Jean dut mettre le Breton en mouvement. Ce ne fut pas sans peine. Somme toute, déjeuner au Mans, souper à Laval convenait assez à l’ex-gazier, ou pour mieux dire, au moucheur de chandelles de l’ancienne loge Risler.

Les deux jeunes gens avaient devant eux jusqu’à quatre heures et demie de l’après-midi. Ce temps, le petit Parisien l’employa à visiter ce qu’il y avait d’intéressant à voir au Mans : la cathédrale, qui présente des spécimens de tous les styles qui se sont succédé durant plusieurs siècles, du moyen âge à la Renaissance ; Notre-Dame-de-la-Couture, Notre-Dame-du-Pré (ces trois églises sont classées parmi nos monuments historiques), la préfecture, qui occupe l’ancienne abbaye de la Couture, ainsi que la bibliothèque et le Musée, l’hôtel du Grabatoir, ancienne et belle construction, plusieurs maisons particulières, entre autres celle de Scarron, sur la place Saint-Michel, les trois ponts de pierre, le pont suspendu, la belle promenade des Jacobins, avec ses allées en amphithéâtre reliées entre elles par des escaliers, et celle du Greffier, sur la rive gauche de la Sarthe, dotée d’une riante perspective ; enfin un peulven druidique de plus de quatre mètres de hauteur, curieusement conservé tout contre un des murs de la cathédrale, comme un fruste jalon marquant le cheminement des religions à travers les âges.

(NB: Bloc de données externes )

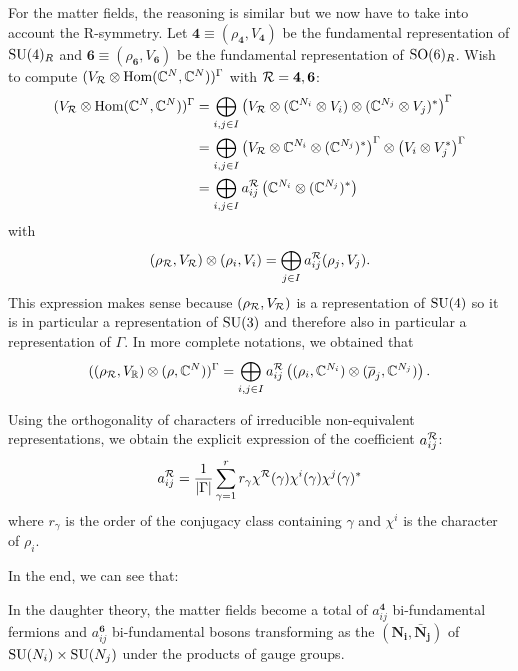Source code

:         For the matter fields, the reasoning is similar but we now have to take into account the R-symmetry. Let $\boldsymbol{4}\equiv(\rho_{\boldsymbol{4}},V_{\boldsymbol{4}})$ be the fundamental representation of $\text{SU}(4)_R$ and $\boldsymbol{6}\equiv(\rho_{\boldsymbol{6}},V_{\boldsymbol{6}})$ be the fundamental representation of $\text{SO}(6)_R$. Wish to compute $(V_{\mathcal{R}}\otimes\text{Hom}(\mathbb{C}^N,\mathbb{C}^N))^\Gamma$ with $\mathcal{R}=\boldsymbol{4},\boldsymbol{6}$:
        \begin{align}
            (V_{\mathcal{R}}\otimes\text{Hom}(\mathbb{C}^N,\mathbb{C}^N))^\Gamma &= \bigoplus_{i,j\in I} \left(V_{\mathcal{R}}\otimes (\mathbb{C}^{N_i}\otimes V_i)\otimes(\mathbb{C}^{N_j}\otimes V_j)^*\right)^\Gamma\\
            &= \bigoplus_{i,j\in I} \left(V_{\mathcal{R}}\otimes\mathbb{C}^{N_i}\otimes(\mathbb{C}^{N_j})^*\right)^\Gamma\otimes\left(V_i\otimes V^*_j\right)^\Gamma\\
            &= \bigoplus_{i,j\in I}a^{\mathcal{R}}_{ij}\left(\mathbb{C}^{N_i}\otimes(\mathbb{C}^{N_j})^*\right)
        \end{align}
        with
        \begin{equation}
            (\rho_{\mathcal{R}},V_{\mathcal{R}})\otimes(\rho_i,V_i)=\bigoplus_{j\in I}a^{\mathcal{R}}_{ij}(\rho_j,V_j).\label{eq:defaij}
        \end{equation}
        This expression makes sense because $(\rho_{\mathcal{R}},V_{\mathcal{R}})$ is a representation of $\text{SU}(4)$ so it is in particular a representation of $\text{SU}(3)$ and therefore also in particular a representation of $\Gamma$. In more complete notations, we obtained that
        \begin{equation}
            ((\rho_{\mathcal{R}},V_{\mathbb{R}})\otimes(\rho,\mathbb{C}^N))^\Gamma = \bigoplus_{i,j\in I}a^{\mathcal{R}}_{ij}\left((\rho_i,\mathbb{C}^{N_i})\otimes(\overline{\rho}_j,\mathbb{C}^{N_j})\right).\label{eq:resdecomp}
        \end{equation}
        

        Using the orthogonality of characters of irreducible non-equivalent representations, we obtain the explicit expression of the coefficient $a^{\mathcal{R}}_{ij}$:
        \begin{equation}
            a^{\mathcal{R}}_{ij} = \frac{1}{\abs{\Gamma}}\sum^r_{\gamma=1} r_\gamma\chi^{\mathcal{R}}(\gamma)\chi^i(\gamma)\chi^j(\gamma)^*
        \end{equation}
        where $r_\gamma$ is the order of the conjugacy class containing $\gamma$ and $\chi^i$ is the character of $\rho_i$.

        In the end, we can see that:
        \begin{result}
            In the daughter theory, the matter fields become a total of $a^{\boldsymbol{4}}_{ij}$ bi-fundamental fermions and $a^{\boldsymbol{6}}_{ij}$ bi-fundamental bosons transforming as the $(\boldsymbol{\textbf{N}_i},\boldsymbol{\bar{\textbf{N}}_j})$ of $\text{SU}(N_i)\times\text{SU}(N_j)$ under the products of gauge groups.
        \end{result}

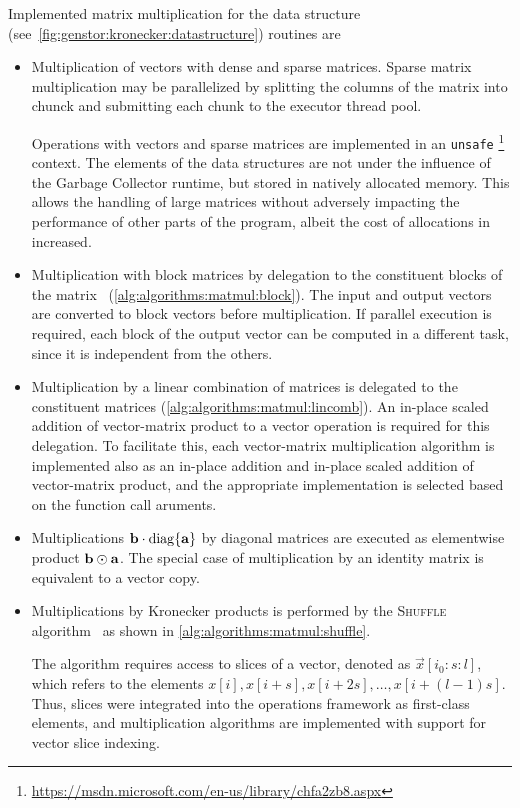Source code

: Implemented matrix multiplication for the data structure
(see~\vref{fig:genstor:kronecker:datastructure}) routines are
\begin{itemize}
\item Multiplication of vectors with dense and sparse matrices. Sparse
  matrix multiplication may be parallelized by splitting the columns
  of the matrix into chunck and submitting each chunk to the executor
  thread pool.

  Operations with vectors and sparse matrices are implemented in an
  \texttt{unsafe}%
  \footnote{\url{https://msdn.microsoft.com/en-us/library/chfa2zb8.aspx}}
  context. The elements of the data structures are not under the
  influence of the Garbage Collector runtime, but stored in natively
  allocated memory. This allows the handling of large matrices without
  adversely impacting the performance of other parts of the program,
  albeit the cost of allocations in increased.
\item Multiplication with block matrices by delegation to the
  constituent blocks of the matrix%
  ~(\vref{alg:algorithms:matmul:block}). The input and output vectors
  are converted to block vectors before multiplication. If parallel
  execution is required, each block of the output vector can be
  computed in a different task, since it is independent from the
  others.
\item Multiplication by a linear combination of matrices is delegated
  to the constituent matrices
  (\vref{alg:algorithms:matmul:lincomb}). An in-place scaled addition
  of vector-matrix product to a vector operation is required for this
  delegation. To facilitate this, each vector-matrix multiplication
  algorithm is implemented also as an in-place addition and in-place
  scaled addition of vector-matrix product, and the appropriate
  implementation is selected based on the function call aruments.
\item Multiplications $\bm{\mathrm{b}} \cdot \operatorname{diag}\{\bm{\mathrm{a}}\}$ by diagonal
  matrices are executed as elementwise product
  $\bm{\mathrm{b}} \odot \bm{\mathrm{a}}$. The special case of multiplication by an
  identity matrix is equivalent to a vector copy.
\item Multiplications by Kronecker products is performed by the
  \textsc{Shuffle} algorithm~%
  \citep{DBLP:journals/informs/BuchholzCDK00,benoit2001memory} as
  shown in \vref{alg:algorithms:matmul:shuffle}.

  The algorithm requires access to slices of a vector, denoted as
  $\vec{x}[i_0{:}s{:}l]$, which refers to the elements
  $x[i], x[i + s], x[i + 2s], \ldots, x[i + (l - 1)s]$. Thus, slices
  were integrated into the operations framework as first-class
  elements, and multiplication algorithms are implemented with support
  for vector slice indexing.


\end{itemize}
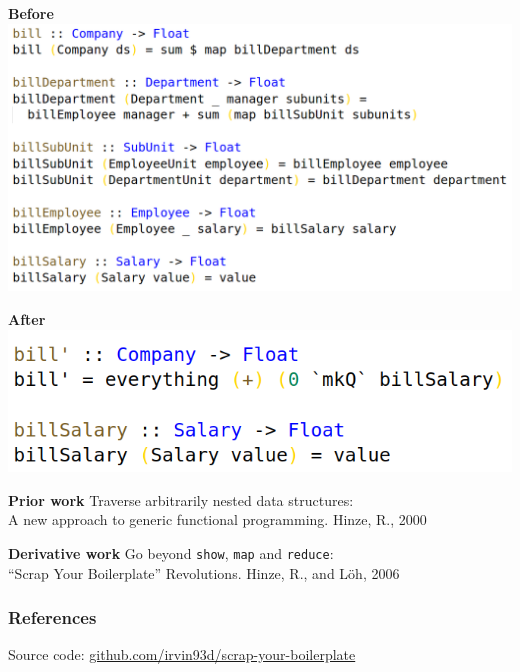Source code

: \documentclass[14pt]{beamer}
\begin{document}
\begin{frame}
  \textbf{Before}
  \vfill
  \includegraphics[height=0.8\textheight,width=\textwidth,keepaspectratio]{graphics/bill-naive-hs.png}
  \vfill
\end{frame}

\begin{frame}
  \textbf{After}
  \vfill
  \includegraphics[height=0.8\textheight,width=\textwidth,keepaspectratio]{graphics/bill-hs.png}
  \vfill
\end{frame}

\begin{frame}
  \textbf{Prior work}
  \vfill
    Traverse arbitrarily nested data structures:\\
    A new approach to generic functional programming. Hinze, R., 2000 \cite{hinze2000new}
  \vfill
\end{frame}

\begin{frame}
  \textbf{Derivative work}
  \vfill
    Go beyond \texttt{show}, \texttt{map} and \texttt{reduce}:\\
    ``Scrap Your Boilerplate'' Revolutions. Hinze, R., and L\"{o}h, 2006 \cite{hinze2006scrap}
  \vfill
\end{frame}

\begin{frame}[fragile]\frametitle{References}
  
  \small{Source code: \href{https://github.com/irvin93d/scrap-your-boilerplate}{github.com/irvin93d/scrap-your-boilerplate}}
\end{frame}
\end{document}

Il faisait très chaud en ces premiers jours d’août, et Jean, qui maintenant commençait à savoir un peu mieux l’histoire de notre pays, se rappela que ce fût par une température semblable que Charles VI, traversant en armes la grande forêt du Mans sous un soleil ardent, dans une partie sablonneuse, eut un transport au cerveau qui fut le début de trente années de démence, et l’origine de tant de malheurs pour la France !

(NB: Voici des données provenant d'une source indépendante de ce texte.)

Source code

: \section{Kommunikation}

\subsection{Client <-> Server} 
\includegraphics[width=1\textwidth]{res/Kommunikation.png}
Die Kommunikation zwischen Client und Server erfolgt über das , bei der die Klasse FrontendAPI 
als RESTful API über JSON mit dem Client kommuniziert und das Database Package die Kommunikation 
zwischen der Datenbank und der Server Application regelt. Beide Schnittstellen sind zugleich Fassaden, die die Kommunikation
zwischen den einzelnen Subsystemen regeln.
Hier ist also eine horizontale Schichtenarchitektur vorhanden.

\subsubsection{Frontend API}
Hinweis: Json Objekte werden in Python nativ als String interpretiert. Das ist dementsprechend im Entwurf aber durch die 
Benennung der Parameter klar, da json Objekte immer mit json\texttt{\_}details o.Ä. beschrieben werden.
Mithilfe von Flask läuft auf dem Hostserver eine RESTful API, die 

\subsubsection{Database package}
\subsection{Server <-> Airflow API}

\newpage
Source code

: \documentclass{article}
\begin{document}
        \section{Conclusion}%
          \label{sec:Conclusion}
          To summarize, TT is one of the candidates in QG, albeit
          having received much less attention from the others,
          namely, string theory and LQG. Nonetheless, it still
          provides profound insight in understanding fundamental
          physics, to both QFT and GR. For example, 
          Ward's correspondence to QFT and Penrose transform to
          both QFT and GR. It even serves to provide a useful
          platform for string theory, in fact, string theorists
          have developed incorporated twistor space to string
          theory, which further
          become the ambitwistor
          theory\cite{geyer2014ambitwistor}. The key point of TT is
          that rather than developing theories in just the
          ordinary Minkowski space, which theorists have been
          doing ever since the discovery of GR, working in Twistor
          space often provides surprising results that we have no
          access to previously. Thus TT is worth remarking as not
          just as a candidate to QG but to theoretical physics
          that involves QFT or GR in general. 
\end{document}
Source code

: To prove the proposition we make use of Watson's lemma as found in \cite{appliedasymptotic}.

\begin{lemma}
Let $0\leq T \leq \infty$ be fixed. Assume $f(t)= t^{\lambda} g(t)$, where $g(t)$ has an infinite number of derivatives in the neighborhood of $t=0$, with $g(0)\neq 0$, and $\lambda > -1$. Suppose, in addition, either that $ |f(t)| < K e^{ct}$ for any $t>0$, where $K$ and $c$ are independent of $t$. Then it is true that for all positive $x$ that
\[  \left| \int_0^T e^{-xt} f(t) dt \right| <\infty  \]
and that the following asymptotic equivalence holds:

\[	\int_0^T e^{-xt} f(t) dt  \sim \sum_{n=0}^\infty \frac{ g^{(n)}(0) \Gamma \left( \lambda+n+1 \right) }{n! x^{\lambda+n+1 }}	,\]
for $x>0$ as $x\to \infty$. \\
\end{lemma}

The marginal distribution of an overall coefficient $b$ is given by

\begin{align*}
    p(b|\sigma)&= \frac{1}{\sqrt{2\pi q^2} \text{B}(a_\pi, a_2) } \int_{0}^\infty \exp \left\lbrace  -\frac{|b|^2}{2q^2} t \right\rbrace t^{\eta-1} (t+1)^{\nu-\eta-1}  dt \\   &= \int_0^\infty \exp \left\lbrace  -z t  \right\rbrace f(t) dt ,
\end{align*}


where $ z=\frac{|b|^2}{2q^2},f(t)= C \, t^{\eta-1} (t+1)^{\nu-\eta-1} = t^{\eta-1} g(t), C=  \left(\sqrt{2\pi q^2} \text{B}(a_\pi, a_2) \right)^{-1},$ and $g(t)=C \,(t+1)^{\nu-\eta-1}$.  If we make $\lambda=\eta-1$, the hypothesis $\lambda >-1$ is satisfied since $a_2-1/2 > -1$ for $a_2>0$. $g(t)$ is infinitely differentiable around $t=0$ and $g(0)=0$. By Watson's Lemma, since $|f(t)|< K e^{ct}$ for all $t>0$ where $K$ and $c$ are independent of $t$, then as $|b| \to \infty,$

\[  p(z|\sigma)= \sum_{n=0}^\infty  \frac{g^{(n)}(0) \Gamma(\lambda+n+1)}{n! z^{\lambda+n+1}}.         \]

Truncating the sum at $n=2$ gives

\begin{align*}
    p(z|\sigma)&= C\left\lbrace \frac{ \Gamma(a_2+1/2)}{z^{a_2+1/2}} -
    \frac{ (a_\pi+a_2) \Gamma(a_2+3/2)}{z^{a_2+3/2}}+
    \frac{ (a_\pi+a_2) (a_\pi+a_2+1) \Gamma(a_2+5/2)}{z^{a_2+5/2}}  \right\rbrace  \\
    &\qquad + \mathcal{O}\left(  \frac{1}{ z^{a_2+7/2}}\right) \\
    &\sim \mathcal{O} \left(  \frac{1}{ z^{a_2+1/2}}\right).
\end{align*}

Incommodé par la poussière et la chaleur, il cheminait à cheval à travers la forêt lorsque tout à coup sortit de derrière un arbre, un homme de grande taille, aux regards égarés, la tête et les jambes nues, à peine couvert d’une mauvaise souquenille. Il barra le chemin au roi, en lui criant de rebrousser chemin, parce qu’il était trahi. Les hommes d’armes de la suite du roi réussirent à écarter cet insensé, mais {{roi|Charles|VI]] avait été effrayé par cette apparition. Un moment après, il entrait en fureur, et, tirant son épée, ne connaissant plus personne, il frappa et blessa plusieurs seigneurs. Il fallut s’emparer de lui, le lier et le coucher dans une voiture à bœufs. Et où allait ainsi le roi de France ? Il allait guerroyer contre le duc de Bretagne et marchait vers Sablé, dont le seigneur, Pierre de Craon, après avoir assailli et presque assassiné le connétable de Clisson, — l’un des capitaines de Charles VI — avait trouvé refuge et protection auprès du puissant duc.

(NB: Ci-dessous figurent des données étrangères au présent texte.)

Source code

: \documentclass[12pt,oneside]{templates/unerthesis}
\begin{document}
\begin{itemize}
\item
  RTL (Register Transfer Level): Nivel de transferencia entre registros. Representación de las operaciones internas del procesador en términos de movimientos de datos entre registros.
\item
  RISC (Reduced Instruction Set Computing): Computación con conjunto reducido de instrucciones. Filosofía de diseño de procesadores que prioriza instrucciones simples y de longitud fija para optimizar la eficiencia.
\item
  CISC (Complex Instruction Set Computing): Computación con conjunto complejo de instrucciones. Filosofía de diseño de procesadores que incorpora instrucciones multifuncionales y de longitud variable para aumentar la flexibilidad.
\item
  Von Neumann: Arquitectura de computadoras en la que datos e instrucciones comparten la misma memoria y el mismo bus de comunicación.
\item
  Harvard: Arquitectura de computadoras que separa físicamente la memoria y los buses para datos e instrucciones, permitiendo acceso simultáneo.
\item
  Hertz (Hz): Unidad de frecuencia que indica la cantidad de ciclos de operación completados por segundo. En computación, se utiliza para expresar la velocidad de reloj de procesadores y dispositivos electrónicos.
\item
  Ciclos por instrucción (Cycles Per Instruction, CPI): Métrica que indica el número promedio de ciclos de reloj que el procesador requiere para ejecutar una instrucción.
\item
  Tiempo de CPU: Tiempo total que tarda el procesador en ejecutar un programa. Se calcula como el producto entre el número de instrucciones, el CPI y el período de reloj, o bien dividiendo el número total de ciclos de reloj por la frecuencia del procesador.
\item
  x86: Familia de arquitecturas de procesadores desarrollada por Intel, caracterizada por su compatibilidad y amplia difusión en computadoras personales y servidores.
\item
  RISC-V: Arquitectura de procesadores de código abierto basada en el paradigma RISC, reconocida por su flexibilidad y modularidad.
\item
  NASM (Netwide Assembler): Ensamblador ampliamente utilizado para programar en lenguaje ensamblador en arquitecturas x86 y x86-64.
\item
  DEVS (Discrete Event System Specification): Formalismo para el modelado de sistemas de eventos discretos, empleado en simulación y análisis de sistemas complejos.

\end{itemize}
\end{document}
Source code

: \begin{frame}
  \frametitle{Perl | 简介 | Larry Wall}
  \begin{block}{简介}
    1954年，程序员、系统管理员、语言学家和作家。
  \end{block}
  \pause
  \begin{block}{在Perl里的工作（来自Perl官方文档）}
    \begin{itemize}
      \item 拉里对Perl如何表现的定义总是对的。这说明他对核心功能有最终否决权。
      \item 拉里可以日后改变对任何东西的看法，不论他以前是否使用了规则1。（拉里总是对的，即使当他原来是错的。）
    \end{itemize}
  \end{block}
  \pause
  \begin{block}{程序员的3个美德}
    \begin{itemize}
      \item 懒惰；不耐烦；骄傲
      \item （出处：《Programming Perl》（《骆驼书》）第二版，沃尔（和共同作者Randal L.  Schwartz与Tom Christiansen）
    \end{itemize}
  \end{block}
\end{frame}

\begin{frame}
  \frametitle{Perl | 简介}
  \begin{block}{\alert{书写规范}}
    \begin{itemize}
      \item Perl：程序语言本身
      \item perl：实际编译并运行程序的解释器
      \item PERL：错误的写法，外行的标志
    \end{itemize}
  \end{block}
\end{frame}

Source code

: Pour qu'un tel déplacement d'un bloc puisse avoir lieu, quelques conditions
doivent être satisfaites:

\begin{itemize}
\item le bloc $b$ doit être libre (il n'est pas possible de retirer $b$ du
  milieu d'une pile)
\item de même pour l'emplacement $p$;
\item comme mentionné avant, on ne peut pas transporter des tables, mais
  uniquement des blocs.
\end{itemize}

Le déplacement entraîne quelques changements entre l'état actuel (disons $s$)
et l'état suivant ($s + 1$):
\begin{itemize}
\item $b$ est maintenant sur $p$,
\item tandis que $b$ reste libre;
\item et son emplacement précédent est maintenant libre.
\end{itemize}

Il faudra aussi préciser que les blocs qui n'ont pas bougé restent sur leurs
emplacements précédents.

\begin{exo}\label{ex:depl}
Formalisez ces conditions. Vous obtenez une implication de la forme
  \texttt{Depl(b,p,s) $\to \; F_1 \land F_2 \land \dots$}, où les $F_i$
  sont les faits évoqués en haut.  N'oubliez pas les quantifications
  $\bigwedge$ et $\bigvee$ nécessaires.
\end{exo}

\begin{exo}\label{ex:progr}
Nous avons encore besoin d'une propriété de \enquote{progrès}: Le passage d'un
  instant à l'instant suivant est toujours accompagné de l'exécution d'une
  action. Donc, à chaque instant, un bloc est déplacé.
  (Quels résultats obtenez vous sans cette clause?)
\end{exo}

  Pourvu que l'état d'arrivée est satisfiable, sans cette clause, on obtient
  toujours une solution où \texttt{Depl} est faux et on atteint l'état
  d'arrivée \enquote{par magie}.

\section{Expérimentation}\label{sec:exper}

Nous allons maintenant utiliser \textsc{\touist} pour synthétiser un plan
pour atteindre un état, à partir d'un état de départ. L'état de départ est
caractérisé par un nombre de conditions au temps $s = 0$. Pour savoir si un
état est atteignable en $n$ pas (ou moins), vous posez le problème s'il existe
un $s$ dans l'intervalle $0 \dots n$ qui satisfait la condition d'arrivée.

Le moment vint enfin pour Jean et son compagnon de monter en wagon. En sortant du Mans, la voie franchit la Sarthe et le canal qui lui est latéral, et comme on laissait à droite la ligne de Caen par Alençon et Mézidon, Jean pensa aux du Vergier, qu’il se représenta dans leur hôtel de la rue Saint-Jean ; à Sylvia surtout, que peut-être il ne verrait jamais plus ; et il éprouva un serrement de cœur.
Jean se trouva face à face avec un petit bossu de bonne mine (voir texte).

Quelques minutes après, un peu plus loin que Sillé-le-Guillaume, son donjon et ses trois tours, débris d’un château du moyen âge, ils entrèrent dans le département de la Mayenne, passant du même coup du haut Maine dans le bas Maine. Une heure et demie plus tard, ils sortaient de la gare de Laval et prenaient l’omnibus qui conduit à cette ville.

Laval est dans une riche vallée, au bas et sur le penchant d’un coteau baigné par la Mayenne. C’est une ville datant du huitième siècle, formée d’abord par la réunion d’une centaine de maisons autour d’un vieux château se dressant en pleine forêt sur une colline, et destiné à arrêter les incursions des Bretons. Ce château, détruit par les Danois et les Normands, fut réédifié au siècle suivant, et ce qu’il en reste de noires murailles — un donjon très haut, large et couronné de créneaux et de mâchicoulis — sert de prison.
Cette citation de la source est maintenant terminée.